Moving along to why everyone thinks that this site is abandoned and one or more of the following happened...

  1. I died.  (my sincere thanks to the many who emailed to ask if my tools, planes and engines were for sale cheap)
  2. I was kidnapped and eaten by cannibal pygmy zombies.
  3. I suddenly decided model airplanes are for girls and no longer want anything to do with them.
  4. I grew up (anyone who thinks that happened doesn't know much about me).
  5. Other (bingo!).

What follows is intended to reasonably resemble factual statements...

 
 

Trust me... As Long as This Tale is, it WOULD be Very Much longer if You were a Captive Audience

Before I begin I would like to assure everyone that I am mostly not deceased.  Unfortunately, I only have a very short form copy of my birth certificate that the US Army obtained for me so I could deploy to Egypt.  I'm not sure what that has to do with me being alive but apparently the new rule for birth certificates is that however long yours is it's not real unless it's longer.

Moving along...

Fair warning:  This is long and more than anything it's a self-reflection for myself as how I arrived where I am from where I was a few years ago.  It's mostly about me in my shop.  It's not a brooding, gothic introspective about the importance of my feelings and why they are the most important feelings anyone has ever had.  In other words, it's not Facebook melodrama.

While I'm going to mention a lot of things I want to write articles about I'm not going to write about them here.  If you keep reading expecting me to actually write about those topics here for your model-building education you will probably be disappointed and possibly even angry with me for wasting a lot of your time.

My time away from this site has been very educational and almost all of it applies to model-building for me and to varying degrees for all other model-builders.  There are things that were a mystery to me that are no longer so.  There are things that I have known for a long time and assumed were obvious so have never written about but may have mentioned in passing assuming you knew what I was talking about.

Of course there are things that will always be mysteries to me.  I can't learn everything and that really bugs me.  But I'm doing the best I can to soak up all the information I am able to as long as I'm interested in whatever the subject is.

My Chemistry/Physics instructor in high school often said you have to know what it is that you don't know.  Donald Rumsfeld said the same thing and became the target of a lot of derision and mockery as a result.  But in this one unique case, he was actually right about something.  It's a tragedy that the things he was wrong about contributed to thousands upon thousands of people dying.
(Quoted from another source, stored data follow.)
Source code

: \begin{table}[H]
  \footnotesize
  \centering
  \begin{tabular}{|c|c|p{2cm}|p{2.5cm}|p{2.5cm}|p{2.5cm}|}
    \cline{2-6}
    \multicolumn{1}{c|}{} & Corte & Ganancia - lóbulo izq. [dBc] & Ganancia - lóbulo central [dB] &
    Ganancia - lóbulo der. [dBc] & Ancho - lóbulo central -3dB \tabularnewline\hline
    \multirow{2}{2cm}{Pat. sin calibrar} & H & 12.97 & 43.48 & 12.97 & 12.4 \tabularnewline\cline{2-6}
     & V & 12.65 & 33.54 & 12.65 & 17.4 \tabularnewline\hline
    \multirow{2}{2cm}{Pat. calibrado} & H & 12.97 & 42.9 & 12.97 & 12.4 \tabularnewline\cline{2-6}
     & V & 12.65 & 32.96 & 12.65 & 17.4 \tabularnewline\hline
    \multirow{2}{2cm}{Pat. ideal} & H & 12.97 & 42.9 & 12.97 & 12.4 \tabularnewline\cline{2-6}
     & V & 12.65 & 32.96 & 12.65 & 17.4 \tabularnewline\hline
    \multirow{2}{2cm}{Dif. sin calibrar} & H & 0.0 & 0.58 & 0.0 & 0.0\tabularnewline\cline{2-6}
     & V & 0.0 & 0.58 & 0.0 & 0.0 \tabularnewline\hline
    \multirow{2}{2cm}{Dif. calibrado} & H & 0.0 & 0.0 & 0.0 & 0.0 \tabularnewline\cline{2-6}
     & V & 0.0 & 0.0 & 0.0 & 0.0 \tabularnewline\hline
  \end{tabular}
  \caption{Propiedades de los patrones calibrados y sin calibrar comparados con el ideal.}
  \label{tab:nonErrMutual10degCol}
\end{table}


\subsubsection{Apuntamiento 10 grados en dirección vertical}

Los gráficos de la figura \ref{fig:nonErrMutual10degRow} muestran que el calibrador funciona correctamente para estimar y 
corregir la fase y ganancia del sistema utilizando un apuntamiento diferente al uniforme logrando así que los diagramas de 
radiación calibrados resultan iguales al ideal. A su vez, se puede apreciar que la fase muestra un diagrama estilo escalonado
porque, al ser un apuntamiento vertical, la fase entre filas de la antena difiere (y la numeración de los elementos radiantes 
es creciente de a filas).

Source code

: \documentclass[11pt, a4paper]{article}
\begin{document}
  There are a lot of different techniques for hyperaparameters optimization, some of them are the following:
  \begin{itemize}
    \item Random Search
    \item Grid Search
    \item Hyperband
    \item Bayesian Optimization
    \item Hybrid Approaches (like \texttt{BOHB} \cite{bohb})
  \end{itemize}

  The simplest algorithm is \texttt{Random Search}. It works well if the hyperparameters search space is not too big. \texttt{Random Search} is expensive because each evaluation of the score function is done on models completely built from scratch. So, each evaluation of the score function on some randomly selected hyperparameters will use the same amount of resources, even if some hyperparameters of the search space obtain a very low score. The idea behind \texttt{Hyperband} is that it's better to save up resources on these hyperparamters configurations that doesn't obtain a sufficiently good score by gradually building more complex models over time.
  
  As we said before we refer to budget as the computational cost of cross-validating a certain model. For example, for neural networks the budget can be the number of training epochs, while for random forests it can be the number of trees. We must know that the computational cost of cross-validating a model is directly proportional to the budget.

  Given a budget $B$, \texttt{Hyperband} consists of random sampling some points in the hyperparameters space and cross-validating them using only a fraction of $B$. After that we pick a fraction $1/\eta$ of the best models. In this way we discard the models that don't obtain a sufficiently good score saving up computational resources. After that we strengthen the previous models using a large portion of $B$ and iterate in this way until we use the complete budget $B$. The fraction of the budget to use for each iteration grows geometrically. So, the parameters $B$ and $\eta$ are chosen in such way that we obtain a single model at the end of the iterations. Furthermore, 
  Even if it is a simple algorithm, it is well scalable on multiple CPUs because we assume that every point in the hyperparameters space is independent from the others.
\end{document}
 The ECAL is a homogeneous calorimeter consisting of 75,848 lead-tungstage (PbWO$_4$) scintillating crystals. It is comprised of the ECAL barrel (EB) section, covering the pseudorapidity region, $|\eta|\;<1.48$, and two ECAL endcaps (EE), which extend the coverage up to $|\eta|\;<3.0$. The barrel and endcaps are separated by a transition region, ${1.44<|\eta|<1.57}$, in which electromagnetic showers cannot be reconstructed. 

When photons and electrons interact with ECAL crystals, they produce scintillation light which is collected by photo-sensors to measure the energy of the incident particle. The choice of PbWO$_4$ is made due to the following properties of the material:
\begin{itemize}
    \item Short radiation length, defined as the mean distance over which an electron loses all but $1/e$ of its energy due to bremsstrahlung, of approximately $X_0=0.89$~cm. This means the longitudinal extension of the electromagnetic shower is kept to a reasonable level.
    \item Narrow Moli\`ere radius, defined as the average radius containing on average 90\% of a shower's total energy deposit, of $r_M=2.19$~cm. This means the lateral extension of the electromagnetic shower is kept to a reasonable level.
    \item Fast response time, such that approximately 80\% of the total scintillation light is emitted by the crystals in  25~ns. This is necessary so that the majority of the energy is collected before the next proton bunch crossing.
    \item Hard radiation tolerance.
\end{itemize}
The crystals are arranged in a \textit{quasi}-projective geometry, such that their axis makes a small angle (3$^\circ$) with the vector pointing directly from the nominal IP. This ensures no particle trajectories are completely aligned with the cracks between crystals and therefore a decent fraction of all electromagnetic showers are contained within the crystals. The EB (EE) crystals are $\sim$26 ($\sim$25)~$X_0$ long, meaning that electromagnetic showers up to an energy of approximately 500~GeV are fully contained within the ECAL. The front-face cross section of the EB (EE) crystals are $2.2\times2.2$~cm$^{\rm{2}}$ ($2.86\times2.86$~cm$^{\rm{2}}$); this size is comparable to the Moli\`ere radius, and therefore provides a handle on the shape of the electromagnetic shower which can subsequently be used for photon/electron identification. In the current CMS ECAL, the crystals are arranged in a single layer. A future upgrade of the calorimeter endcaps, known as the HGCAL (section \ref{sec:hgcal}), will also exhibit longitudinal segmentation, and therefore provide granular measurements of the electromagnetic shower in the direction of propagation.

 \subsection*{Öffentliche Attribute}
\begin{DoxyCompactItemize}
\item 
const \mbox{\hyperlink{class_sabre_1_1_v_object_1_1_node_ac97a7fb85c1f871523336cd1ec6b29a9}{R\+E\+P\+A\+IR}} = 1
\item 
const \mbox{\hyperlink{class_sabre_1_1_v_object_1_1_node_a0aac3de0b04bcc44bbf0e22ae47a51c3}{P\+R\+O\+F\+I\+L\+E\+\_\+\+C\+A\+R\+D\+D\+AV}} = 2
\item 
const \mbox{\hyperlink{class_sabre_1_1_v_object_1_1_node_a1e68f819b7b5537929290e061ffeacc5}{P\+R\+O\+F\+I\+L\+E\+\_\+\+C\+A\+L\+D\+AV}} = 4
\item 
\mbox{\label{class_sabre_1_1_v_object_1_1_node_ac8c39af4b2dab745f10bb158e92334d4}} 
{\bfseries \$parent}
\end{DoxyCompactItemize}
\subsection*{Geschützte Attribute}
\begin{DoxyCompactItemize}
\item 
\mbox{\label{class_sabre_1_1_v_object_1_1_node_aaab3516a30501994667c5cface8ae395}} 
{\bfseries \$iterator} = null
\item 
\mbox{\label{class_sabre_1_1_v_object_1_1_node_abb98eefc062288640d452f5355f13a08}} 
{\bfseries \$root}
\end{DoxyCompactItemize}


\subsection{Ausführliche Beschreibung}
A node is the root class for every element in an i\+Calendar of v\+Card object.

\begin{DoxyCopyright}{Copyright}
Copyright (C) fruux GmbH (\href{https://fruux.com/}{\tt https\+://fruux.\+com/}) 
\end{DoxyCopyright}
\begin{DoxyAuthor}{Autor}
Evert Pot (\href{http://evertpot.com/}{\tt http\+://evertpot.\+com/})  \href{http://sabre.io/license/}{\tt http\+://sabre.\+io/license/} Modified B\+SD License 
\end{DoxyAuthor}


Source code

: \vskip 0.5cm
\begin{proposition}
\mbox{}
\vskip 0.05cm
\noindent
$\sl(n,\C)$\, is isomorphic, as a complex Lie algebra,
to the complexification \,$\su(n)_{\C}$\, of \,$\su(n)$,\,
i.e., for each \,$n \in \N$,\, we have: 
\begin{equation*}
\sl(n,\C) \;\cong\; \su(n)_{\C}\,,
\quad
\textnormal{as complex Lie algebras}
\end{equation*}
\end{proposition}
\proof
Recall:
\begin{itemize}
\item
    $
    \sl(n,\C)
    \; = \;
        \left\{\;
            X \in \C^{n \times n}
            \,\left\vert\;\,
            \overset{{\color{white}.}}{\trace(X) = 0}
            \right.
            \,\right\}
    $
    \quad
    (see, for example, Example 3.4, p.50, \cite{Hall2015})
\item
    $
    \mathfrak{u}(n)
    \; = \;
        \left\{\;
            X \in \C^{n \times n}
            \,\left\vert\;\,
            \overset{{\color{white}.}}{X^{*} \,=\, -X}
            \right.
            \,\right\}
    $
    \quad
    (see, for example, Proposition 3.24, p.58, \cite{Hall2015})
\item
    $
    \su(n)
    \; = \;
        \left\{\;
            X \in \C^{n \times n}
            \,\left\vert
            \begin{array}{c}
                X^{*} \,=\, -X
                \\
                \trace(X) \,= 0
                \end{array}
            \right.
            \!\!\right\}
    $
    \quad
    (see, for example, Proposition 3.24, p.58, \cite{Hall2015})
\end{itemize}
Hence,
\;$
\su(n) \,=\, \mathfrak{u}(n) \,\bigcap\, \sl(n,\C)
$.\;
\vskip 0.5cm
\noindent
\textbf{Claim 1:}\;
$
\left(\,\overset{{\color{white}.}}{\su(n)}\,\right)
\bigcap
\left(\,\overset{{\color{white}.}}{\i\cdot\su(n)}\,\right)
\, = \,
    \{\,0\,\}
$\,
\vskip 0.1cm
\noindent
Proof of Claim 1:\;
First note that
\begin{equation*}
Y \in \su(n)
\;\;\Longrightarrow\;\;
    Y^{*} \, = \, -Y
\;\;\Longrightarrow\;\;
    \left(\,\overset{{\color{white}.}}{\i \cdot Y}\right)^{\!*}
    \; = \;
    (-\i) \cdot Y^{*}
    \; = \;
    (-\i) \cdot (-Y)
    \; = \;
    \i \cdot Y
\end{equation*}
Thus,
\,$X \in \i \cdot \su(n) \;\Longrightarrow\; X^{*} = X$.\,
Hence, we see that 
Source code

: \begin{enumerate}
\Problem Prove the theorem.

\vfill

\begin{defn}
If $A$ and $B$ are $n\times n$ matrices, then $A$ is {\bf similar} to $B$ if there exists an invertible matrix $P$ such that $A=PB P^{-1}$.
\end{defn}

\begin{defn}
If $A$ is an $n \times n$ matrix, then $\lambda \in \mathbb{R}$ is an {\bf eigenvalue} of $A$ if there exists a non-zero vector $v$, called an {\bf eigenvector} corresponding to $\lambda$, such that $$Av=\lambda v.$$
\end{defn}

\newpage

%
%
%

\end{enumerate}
Half the battle is finding out what it is that you don't know that you don't know.  If you really think that is a ridiculous idea then I give an example of exactly what that means later.  I don't know what it means if you still don't get it after that but you're wrong if you think the idea is wrong.

I am aware of something about me that I do in conversation and I try to avoid in my writing for the most part.  I start at the trunk of the tree, branch off and hit every leaf (and acorn, worm and caterpillar) and depending on whether the person(s) I'm speaking to haven't gotten up and walked out or I forgot where I started, I end up back at the trunk much later.

I talk in tangents and there is a reason for it.  I'm trying to give the listener a better understanding of why the trunk is what it is, why it is and why it's important.  It's my personal requirement to understand fundamentals so I inflict that same requirement unto others   Again, I mostly avoid it in my writing but in this case I'm not even attempting to.  If you keep reading you may wonder why I was talking about one thing and then suddenly began talking about another.  When I wrote it I had a reason and I may have made it back to the trunk and now it all makes sense.  And I might not have and that's just how it's going to be.

Anxiously Desperate

I'm finally at a place where I am no longer desperately seeking knowledge to do the things I'm already doing.  I want to learn a lot more and will talk about that in a bit.  But right now with what I'm doing I don't have a real need to experiment to find not the best way, but an at least acceptable way.  And then I need to find ways to accomplish the task as efficiently as possible to my personal quality standards and be able to repeat those results whenever I perform that same task again.

That probably doesn't make sense so I'll give an example.  I need to cut a lot of pieces of wood.  They have to be of acceptable quality when they are cut.  That means they can't be burned, have deep saw marks or have chipped edges.  That's just one of many tasks I have to accomplish.

Each task that I must complete successfully is a learning process.  It took a lot of trial and error over a period of several years to learn how to accomplish these tasks to my quality standards.

So I was desperate to learn because I was having problems with the processes.  The sawing, for example, meant leaning what happened with the blade at different heights with the wood being fed at different speeds and figuring out the best blade to use.  Depending on your personal standards you might find an answer pretty quickly.  But I'm OCD so it took me a long time to find the exact right combination of blade selection, height and feed rate to get a clean cut on a difficult material while having minimal rejects.  These pieces each require several different cuts on my table saw and because each cut is unique I had to learn how to make each one properly.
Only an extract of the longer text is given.